It bothers me that so many people seem to think another sugar high is the answer to the last crash.

J Thomas June 29, 2011 at 10:21 am

The more rational approach would seem to be looking at today’s AD and saying “this is how much AD our actual productivity and debt levels can support.”

The problem is, we don’t know how much AD our actual productivity can support.

In 2008 we thought we were richer than we actually were, as shown by later events. Do we now think we are poorer than we actually are? How would we know? Wait for later events to tell us?

I say, if we don’t know how much AD we should have, we might do better to have the government try to regulate something else instead.

Like, try to remove subsidies and also taxes on production, while taxing consumption. We could make a sales tax that would be progressive and also completely fair, given modern technology.

For example, give everybody a government debit card. They can put money into their account to buy things, or even have their wages deposited directly into that account. Each week the government puts a little money into everybody’s account, and this provides a negative tax that can help poor people survive. Everybody else gets it too — so it’s fair. They get to spend X dollars each week without paying any sales tax. Then they get to spend an additional Y dollars with a small sales tax, and Z dollars with a larger tax, and Z’ dollars with a whopping tax. Everybody pays the same tax, but people who spend a lot pay more. The tax is deducted from your government debit account so businessmen don’t have to waste their resources collecting it. People can of course barter to avoid the taxes, but that’s inherently limited. And needless to say, this approach makes it difficult to be an illegal alien. Many places you will be able to buy things for alien currency, at a markup which may often be pretty large.

It might seem perverse to tax consumption when we want to increase demand, but consider — the less tax on our production, the cheaper things get and the more competitive our products get as exports, too.

When we tax or subsidise production, we distort production. Subsidies might result in our selling our products to other nations at a loss. The producers get their profits after subsidies, but the nation would be richer without those sales. We might even find ourselves importing raw materials at a high cost, and then subsidising businesses to make things which get exported for less than we paid for the imports!

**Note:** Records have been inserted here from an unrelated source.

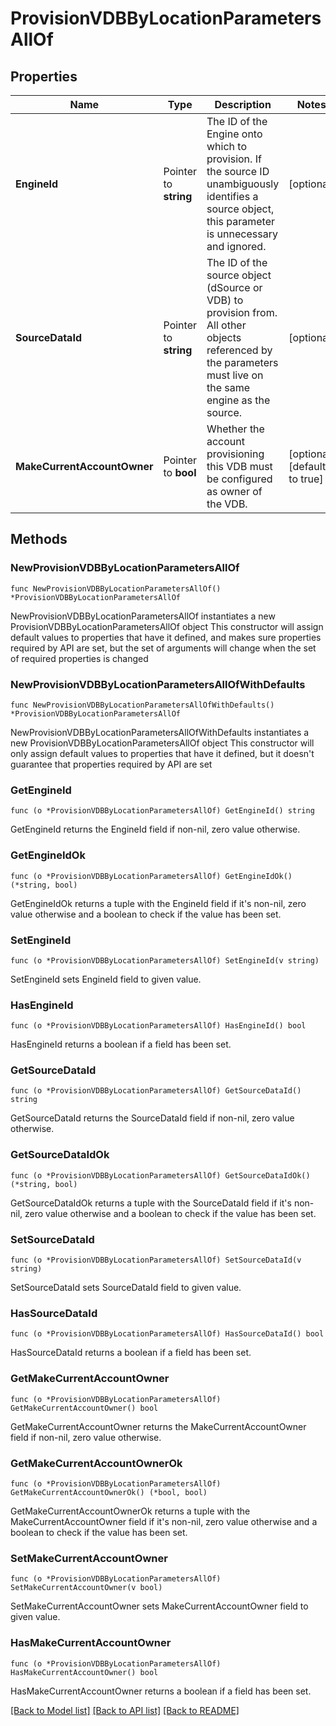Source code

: # ProvisionVDBByLocationParametersAllOf

## Properties

Name | Type | Description | Notes
------------ | ------------- | ------------- | -------------
**EngineId** | Pointer to **string** | The ID of the Engine onto which to provision. If the source ID unambiguously identifies a source object, this parameter is unnecessary and ignored. | [optional] 
**SourceDataId** | Pointer to **string** | The ID of the source object (dSource or VDB) to provision from. All other objects referenced by the parameters must live on the same engine as the source. | [optional] 
**MakeCurrentAccountOwner** | Pointer to **bool** | Whether the account provisioning this VDB must be configured as owner of the VDB. | [optional] [default to true]

## Methods

### NewProvisionVDBByLocationParametersAllOf

`func NewProvisionVDBByLocationParametersAllOf() *ProvisionVDBByLocationParametersAllOf`

NewProvisionVDBByLocationParametersAllOf instantiates a new ProvisionVDBByLocationParametersAllOf object
This constructor will assign default values to properties that have it defined,
and makes sure properties required by API are set, but the set of arguments
will change when the set of required properties is changed

### NewProvisionVDBByLocationParametersAllOfWithDefaults

`func NewProvisionVDBByLocationParametersAllOfWithDefaults() *ProvisionVDBByLocationParametersAllOf`

NewProvisionVDBByLocationParametersAllOfWithDefaults instantiates a new ProvisionVDBByLocationParametersAllOf object
This constructor will only assign default values to properties that have it defined,
but it doesn't guarantee that properties required by API are set

### GetEngineId

`func (o *ProvisionVDBByLocationParametersAllOf) GetEngineId() string`

GetEngineId returns the EngineId field if non-nil, zero value otherwise.

### GetEngineIdOk

`func (o *ProvisionVDBByLocationParametersAllOf) GetEngineIdOk() (*string, bool)`

GetEngineIdOk returns a tuple with the EngineId field if it's non-nil, zero value otherwise
and a boolean to check if the value has been set.

### SetEngineId

`func (o *ProvisionVDBByLocationParametersAllOf) SetEngineId(v string)`

SetEngineId sets EngineId field to given value.

### HasEngineId

`func (o *ProvisionVDBByLocationParametersAllOf) HasEngineId() bool`

HasEngineId returns a boolean if a field has been set.

### GetSourceDataId

`func (o *ProvisionVDBByLocationParametersAllOf) GetSourceDataId() string`

GetSourceDataId returns the SourceDataId field if non-nil, zero value otherwise.

### GetSourceDataIdOk

`func (o *ProvisionVDBByLocationParametersAllOf) GetSourceDataIdOk() (*string, bool)`

GetSourceDataIdOk returns a tuple with the SourceDataId field if it's non-nil, zero value otherwise
and a boolean to check if the value has been set.

### SetSourceDataId

`func (o *ProvisionVDBByLocationParametersAllOf) SetSourceDataId(v string)`

SetSourceDataId sets SourceDataId field to given value.

### HasSourceDataId

`func (o *ProvisionVDBByLocationParametersAllOf) HasSourceDataId() bool`

HasSourceDataId returns a boolean if a field has been set.

### GetMakeCurrentAccountOwner

`func (o *ProvisionVDBByLocationParametersAllOf) GetMakeCurrentAccountOwner() bool`

GetMakeCurrentAccountOwner returns the MakeCurrentAccountOwner field if non-nil, zero value otherwise.

### GetMakeCurrentAccountOwnerOk

`func (o *ProvisionVDBByLocationParametersAllOf) GetMakeCurrentAccountOwnerOk() (*bool, bool)`

GetMakeCurrentAccountOwnerOk returns a tuple with the MakeCurrentAccountOwner field if it's non-nil, zero value otherwise
and a boolean to check if the value has been set.

### SetMakeCurrentAccountOwner

`func (o *ProvisionVDBByLocationParametersAllOf) SetMakeCurrentAccountOwner(v bool)`

SetMakeCurrentAccountOwner sets MakeCurrentAccountOwner field to given value.

### HasMakeCurrentAccountOwner

`func (o *ProvisionVDBByLocationParametersAllOf) HasMakeCurrentAccountOwner() bool`

HasMakeCurrentAccountOwner returns a boolean if a field has been set.


[[Back to Model list]](../README.md#documentation-for-models) [[Back to API list]](../README.md#documentation-for-api-endpoints) [[Back to README]](../README.md)


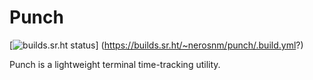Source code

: # Punch

[![builds.sr.ht status](https://builds.sr.ht/~nerosnm/punch/.build.yml.svg)]
(https://builds.sr.ht/~nerosnm/punch/.build.yml?)

Punch is a lightweight terminal time-tracking utility.

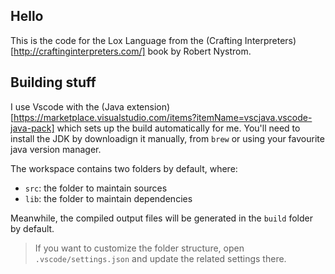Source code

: ## Hello

This is the code for the Lox Language from the (Crafting
Interpreters)[http://craftinginterpreters.com/] book by Robert Nystrom.

## Building stuff

I use Vscode with the (Java
extension)[https://marketplace.visualstudio.com/items?itemName=vscjava.vscode-java-pack]
which sets up the build automatically for me. You'll need to install the JDK by
downloadign it manually, from `brew` or using your favourite java version manager.

The workspace contains two folders by default, where:

- `src`: the folder to maintain sources
- `lib`: the folder to maintain dependencies

Meanwhile, the compiled output files will be generated in the `build` folder by default.

> If you want to customize the folder structure, open `.vscode/settings.json` and update the related settings there.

If consumers pay the undistorted prices for what they buy, they might very well be able to afford more stuff. If we want them to buy more stuff than they can actually afford then the government can give them the money.

When we do want to distort the economy, we can do that. We can for example put high taxes on fossil fuels, and put the revenues into everybody’s debit cards. Anything that requires fossil fuels becomes more expensive, and yet people can still afford those things — if they prefer them to services and products which require less fossil fuel.

More than just trying to adjust demand up or down, we should look for ways that government can reduce its tendency to encourage uneconomic choices. Remove both subsidies and taxes on production (except when we truly want to distort production). Avoid making specific products artificially cheap or artificially expensive, except when we really want to.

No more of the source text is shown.